**Requirement**
Find out how many lines of the material contain the string "rightarrow" and give only that figure.

**Given data**
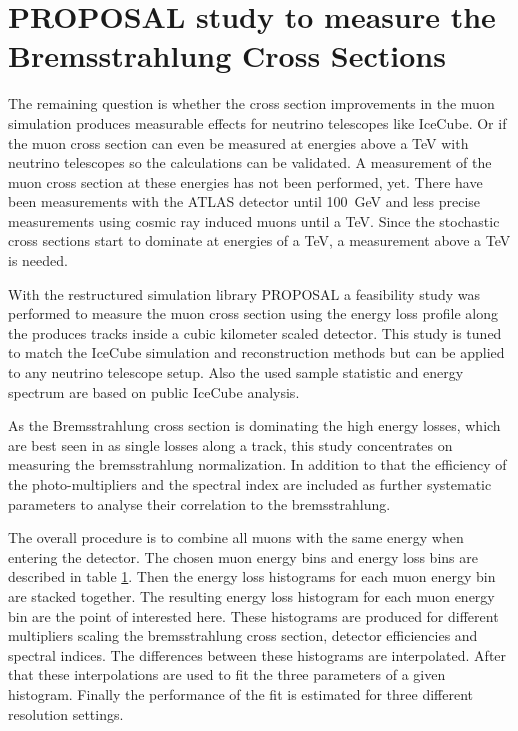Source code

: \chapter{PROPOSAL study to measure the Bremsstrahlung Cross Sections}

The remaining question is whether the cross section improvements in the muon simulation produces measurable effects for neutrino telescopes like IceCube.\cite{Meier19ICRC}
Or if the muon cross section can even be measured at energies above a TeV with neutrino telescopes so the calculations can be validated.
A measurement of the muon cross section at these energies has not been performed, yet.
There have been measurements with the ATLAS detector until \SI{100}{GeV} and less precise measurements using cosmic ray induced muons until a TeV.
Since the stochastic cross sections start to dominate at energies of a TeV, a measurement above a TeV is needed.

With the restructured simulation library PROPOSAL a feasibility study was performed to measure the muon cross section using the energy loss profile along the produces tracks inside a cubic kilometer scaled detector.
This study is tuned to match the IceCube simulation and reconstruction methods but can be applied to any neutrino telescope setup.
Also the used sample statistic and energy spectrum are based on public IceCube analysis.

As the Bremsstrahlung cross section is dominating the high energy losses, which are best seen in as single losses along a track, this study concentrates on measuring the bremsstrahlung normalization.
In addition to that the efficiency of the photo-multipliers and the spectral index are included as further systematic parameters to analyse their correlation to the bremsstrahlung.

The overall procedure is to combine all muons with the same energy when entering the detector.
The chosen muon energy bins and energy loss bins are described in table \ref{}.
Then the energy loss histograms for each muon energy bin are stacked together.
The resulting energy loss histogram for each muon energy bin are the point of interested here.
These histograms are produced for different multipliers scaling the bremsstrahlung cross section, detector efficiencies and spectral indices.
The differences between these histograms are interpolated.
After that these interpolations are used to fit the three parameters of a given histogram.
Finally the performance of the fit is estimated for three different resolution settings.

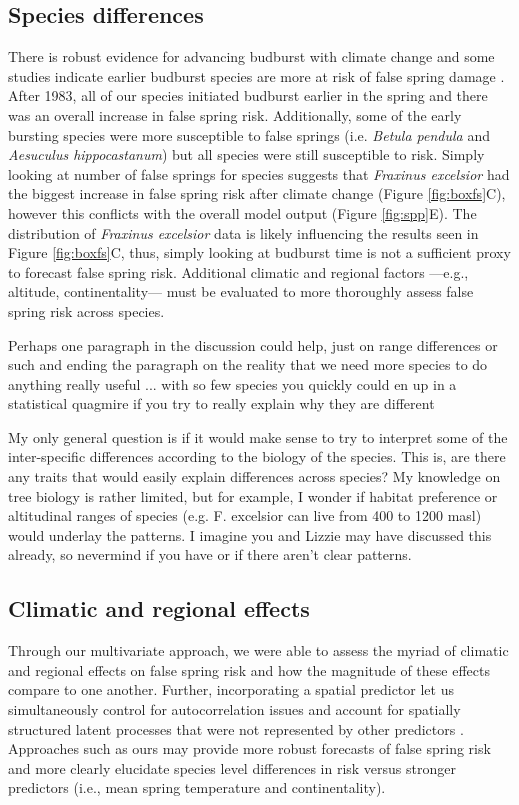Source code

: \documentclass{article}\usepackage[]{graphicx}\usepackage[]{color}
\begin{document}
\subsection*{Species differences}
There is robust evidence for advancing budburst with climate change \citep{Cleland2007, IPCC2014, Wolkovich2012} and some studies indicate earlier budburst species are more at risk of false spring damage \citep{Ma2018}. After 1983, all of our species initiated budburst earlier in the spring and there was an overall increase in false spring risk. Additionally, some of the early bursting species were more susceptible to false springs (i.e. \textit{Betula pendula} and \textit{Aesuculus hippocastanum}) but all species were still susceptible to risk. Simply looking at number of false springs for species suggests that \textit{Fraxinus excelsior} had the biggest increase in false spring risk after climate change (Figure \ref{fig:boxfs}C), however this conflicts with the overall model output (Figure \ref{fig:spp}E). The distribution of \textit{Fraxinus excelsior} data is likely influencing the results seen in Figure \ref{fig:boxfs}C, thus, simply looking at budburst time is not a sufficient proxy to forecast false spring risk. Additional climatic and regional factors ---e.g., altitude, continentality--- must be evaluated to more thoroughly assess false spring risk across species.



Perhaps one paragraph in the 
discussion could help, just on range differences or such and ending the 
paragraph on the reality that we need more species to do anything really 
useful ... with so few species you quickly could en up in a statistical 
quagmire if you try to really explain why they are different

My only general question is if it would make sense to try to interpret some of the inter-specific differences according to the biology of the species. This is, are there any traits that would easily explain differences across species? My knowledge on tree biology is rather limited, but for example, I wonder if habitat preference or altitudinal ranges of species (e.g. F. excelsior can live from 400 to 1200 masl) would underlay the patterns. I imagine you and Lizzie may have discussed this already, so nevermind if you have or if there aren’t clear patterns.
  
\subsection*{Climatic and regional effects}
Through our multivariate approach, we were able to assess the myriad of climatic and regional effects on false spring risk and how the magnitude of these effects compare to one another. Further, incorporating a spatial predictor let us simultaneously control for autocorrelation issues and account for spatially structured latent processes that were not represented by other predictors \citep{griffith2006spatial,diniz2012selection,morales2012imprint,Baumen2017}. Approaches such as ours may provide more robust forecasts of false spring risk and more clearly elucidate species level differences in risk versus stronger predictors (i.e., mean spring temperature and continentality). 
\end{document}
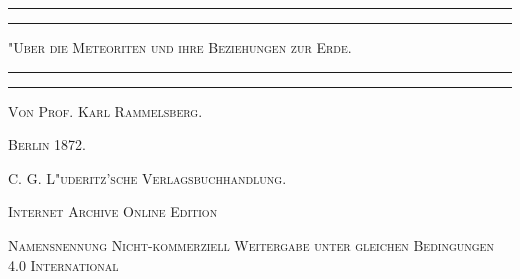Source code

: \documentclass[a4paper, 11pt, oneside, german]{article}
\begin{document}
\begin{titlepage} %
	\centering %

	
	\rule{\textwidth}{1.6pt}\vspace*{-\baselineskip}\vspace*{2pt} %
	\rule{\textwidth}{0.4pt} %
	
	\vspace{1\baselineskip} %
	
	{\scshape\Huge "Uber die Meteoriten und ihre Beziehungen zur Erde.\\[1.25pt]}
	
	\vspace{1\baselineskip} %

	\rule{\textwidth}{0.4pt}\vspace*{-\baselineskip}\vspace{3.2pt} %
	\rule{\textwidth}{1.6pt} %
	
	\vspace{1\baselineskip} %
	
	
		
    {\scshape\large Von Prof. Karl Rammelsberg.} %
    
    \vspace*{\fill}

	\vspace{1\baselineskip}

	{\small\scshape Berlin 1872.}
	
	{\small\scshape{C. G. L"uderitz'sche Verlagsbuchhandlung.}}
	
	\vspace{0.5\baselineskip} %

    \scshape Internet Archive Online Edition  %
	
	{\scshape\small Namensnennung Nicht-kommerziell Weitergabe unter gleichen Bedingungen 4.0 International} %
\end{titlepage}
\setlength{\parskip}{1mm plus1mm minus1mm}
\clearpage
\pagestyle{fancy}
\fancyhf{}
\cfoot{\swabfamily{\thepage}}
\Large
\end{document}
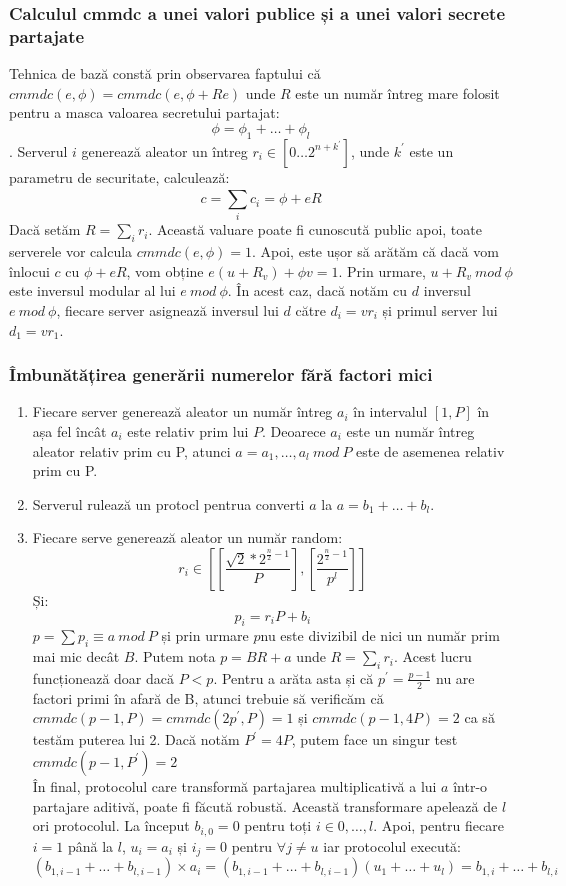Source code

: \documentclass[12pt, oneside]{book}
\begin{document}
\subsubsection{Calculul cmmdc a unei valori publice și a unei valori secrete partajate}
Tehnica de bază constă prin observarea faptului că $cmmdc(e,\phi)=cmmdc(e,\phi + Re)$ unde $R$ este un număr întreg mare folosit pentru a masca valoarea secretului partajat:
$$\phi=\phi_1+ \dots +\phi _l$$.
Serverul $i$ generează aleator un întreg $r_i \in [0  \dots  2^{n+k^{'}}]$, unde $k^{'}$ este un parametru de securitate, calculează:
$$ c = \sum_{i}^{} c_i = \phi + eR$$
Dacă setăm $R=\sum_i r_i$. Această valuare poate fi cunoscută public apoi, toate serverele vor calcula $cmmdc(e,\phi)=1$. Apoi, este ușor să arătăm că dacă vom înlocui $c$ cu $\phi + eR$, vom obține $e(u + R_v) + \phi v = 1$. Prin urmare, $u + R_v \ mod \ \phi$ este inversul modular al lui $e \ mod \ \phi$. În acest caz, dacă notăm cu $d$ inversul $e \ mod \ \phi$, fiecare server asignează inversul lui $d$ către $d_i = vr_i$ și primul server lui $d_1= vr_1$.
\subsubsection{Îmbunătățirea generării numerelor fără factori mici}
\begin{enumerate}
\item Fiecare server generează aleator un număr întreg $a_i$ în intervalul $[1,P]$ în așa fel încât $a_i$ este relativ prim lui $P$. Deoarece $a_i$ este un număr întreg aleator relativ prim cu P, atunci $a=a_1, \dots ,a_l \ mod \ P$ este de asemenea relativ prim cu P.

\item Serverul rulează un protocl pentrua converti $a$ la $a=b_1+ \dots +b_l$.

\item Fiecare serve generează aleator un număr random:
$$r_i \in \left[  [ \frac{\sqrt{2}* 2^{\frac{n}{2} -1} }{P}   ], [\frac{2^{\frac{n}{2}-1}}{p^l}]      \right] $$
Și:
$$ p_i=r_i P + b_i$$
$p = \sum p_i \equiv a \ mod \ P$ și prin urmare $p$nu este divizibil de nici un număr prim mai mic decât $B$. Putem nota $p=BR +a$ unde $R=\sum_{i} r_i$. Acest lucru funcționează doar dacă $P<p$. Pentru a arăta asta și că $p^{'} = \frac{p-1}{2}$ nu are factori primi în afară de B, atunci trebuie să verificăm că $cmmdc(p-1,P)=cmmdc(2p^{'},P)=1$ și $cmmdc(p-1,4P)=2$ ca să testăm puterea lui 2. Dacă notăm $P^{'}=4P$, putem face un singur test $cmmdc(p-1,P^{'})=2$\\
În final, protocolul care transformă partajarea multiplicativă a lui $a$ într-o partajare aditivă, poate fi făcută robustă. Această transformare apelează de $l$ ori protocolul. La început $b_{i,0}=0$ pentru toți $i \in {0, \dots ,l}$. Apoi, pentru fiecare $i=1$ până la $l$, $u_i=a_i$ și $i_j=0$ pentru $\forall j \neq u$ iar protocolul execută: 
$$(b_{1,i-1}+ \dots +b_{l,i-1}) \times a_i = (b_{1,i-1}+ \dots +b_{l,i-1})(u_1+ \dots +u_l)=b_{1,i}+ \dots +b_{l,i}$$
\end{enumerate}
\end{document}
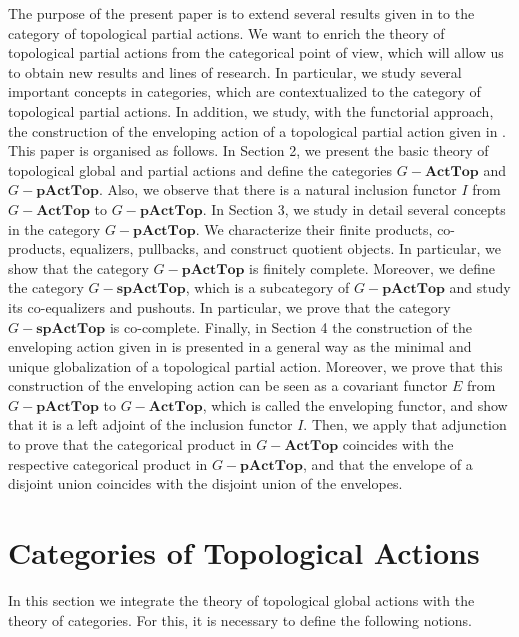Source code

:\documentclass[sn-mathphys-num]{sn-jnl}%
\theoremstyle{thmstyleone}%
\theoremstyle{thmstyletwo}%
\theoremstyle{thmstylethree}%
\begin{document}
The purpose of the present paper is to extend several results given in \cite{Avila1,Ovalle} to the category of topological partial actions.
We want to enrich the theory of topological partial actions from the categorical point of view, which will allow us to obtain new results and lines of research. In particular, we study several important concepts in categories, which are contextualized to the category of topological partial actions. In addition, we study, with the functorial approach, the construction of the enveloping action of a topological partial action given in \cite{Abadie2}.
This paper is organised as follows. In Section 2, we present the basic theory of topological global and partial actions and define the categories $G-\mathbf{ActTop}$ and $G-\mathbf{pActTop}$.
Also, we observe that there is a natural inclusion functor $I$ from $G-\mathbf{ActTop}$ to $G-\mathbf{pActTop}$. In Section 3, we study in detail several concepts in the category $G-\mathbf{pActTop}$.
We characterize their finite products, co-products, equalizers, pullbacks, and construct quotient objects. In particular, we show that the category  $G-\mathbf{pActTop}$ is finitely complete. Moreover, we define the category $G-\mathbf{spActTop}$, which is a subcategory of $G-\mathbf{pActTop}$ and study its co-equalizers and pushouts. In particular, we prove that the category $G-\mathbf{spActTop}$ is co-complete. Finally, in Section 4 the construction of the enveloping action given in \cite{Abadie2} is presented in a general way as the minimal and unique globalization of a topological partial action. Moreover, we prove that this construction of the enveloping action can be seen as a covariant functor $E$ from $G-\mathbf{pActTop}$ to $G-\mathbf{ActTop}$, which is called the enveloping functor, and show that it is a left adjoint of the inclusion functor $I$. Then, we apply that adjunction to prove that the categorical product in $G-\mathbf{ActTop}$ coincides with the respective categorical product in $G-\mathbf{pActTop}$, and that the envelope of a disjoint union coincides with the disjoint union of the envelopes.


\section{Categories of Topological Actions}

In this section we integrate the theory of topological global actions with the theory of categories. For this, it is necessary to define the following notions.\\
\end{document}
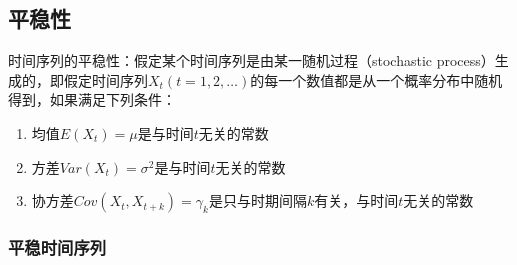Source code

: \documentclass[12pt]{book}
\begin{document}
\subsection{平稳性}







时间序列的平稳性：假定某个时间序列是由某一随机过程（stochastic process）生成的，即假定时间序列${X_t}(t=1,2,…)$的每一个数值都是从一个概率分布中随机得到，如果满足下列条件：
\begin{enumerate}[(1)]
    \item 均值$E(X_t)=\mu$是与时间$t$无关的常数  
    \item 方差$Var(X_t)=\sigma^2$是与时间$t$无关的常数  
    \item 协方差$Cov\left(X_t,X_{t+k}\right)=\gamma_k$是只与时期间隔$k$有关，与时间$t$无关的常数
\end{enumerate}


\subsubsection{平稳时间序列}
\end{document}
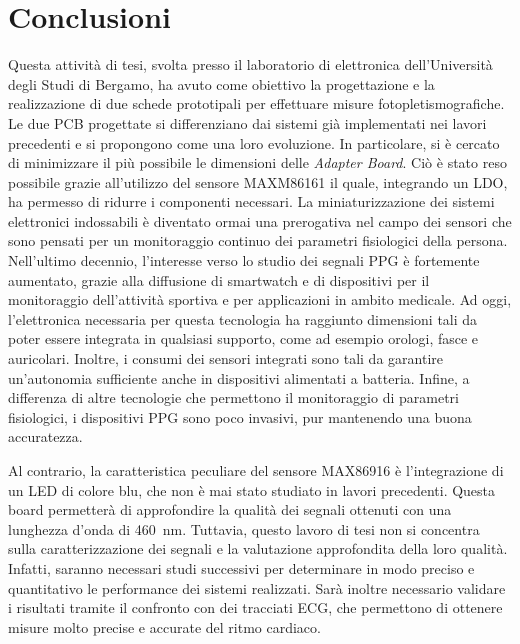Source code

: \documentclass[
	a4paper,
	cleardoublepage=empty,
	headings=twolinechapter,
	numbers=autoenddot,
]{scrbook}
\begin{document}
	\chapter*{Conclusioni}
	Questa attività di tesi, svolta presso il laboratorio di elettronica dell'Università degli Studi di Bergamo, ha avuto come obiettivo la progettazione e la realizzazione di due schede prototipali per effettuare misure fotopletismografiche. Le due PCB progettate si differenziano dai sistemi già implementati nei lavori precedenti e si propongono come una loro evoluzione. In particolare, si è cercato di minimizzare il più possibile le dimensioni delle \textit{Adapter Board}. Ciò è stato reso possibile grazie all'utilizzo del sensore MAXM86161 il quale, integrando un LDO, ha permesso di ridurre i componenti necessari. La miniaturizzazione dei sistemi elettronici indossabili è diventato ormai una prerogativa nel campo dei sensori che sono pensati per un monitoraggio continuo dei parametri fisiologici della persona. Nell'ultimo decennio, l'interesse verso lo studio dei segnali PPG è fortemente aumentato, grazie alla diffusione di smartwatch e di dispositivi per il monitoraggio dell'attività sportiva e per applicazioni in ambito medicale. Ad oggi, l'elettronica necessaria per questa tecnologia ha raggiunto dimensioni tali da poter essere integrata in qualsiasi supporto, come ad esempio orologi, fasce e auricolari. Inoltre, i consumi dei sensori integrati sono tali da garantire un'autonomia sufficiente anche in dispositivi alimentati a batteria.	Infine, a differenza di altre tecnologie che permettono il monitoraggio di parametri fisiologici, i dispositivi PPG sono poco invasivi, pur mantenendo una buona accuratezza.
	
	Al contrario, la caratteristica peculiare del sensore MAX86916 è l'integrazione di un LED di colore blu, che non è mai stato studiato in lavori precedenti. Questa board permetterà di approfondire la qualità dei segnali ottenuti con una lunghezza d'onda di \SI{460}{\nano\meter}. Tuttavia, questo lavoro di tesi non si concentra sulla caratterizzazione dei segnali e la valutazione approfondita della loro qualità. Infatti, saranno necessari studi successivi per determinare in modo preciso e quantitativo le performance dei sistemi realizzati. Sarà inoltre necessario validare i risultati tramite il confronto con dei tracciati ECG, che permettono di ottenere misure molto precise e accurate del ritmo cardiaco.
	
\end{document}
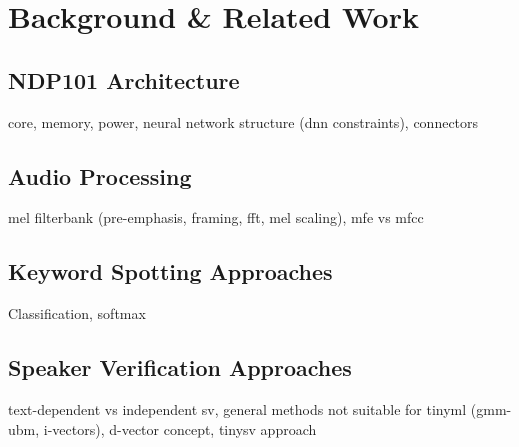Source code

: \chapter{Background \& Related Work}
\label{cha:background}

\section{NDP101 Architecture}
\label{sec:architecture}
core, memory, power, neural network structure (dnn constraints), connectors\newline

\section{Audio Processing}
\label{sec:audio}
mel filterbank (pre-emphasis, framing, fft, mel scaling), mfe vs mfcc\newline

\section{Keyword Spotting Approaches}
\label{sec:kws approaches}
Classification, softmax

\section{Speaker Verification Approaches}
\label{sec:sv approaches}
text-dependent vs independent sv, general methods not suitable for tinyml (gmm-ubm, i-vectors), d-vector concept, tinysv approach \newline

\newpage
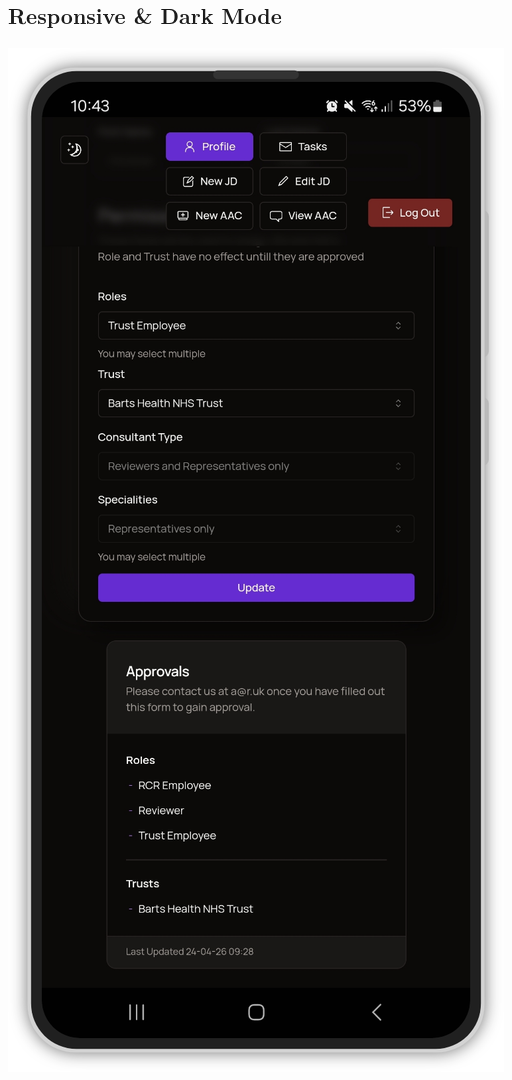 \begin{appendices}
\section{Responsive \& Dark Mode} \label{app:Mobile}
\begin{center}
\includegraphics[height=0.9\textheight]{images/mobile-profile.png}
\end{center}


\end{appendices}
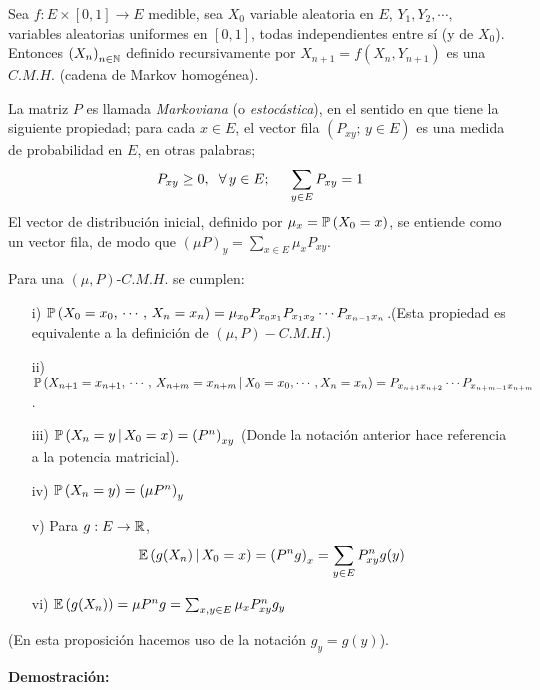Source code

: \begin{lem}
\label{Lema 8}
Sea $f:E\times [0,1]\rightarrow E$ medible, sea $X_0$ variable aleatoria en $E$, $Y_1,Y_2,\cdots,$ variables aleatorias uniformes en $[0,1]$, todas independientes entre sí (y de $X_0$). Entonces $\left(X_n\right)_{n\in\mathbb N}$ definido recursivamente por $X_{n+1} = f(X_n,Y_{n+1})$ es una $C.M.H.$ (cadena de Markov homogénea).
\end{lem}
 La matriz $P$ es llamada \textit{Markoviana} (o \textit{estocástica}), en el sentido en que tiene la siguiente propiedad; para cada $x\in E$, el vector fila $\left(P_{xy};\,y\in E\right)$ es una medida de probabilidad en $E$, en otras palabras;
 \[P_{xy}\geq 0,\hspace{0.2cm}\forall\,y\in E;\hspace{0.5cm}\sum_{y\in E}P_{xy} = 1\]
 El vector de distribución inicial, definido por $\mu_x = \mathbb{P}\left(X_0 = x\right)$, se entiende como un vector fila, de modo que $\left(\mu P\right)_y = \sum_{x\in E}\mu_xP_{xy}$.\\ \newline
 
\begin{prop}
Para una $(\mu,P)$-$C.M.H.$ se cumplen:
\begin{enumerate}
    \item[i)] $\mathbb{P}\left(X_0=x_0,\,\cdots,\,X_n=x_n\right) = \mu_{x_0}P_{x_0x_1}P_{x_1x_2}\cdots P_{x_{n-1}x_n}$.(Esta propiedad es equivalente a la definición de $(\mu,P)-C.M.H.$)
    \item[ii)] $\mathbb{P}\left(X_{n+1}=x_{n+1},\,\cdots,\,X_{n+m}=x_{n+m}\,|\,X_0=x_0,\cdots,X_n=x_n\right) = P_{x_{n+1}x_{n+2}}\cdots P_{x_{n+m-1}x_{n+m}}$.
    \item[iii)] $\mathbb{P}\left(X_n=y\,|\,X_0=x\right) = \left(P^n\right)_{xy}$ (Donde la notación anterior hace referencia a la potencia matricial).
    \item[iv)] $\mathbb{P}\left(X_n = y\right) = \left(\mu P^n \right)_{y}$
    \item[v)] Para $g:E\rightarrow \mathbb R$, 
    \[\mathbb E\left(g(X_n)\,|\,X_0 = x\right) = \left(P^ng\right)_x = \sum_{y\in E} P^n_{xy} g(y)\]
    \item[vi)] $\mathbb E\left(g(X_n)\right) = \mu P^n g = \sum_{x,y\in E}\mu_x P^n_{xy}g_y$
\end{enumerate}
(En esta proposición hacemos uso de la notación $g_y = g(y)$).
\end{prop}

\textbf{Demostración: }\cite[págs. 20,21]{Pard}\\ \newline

**Solution to the problem**
2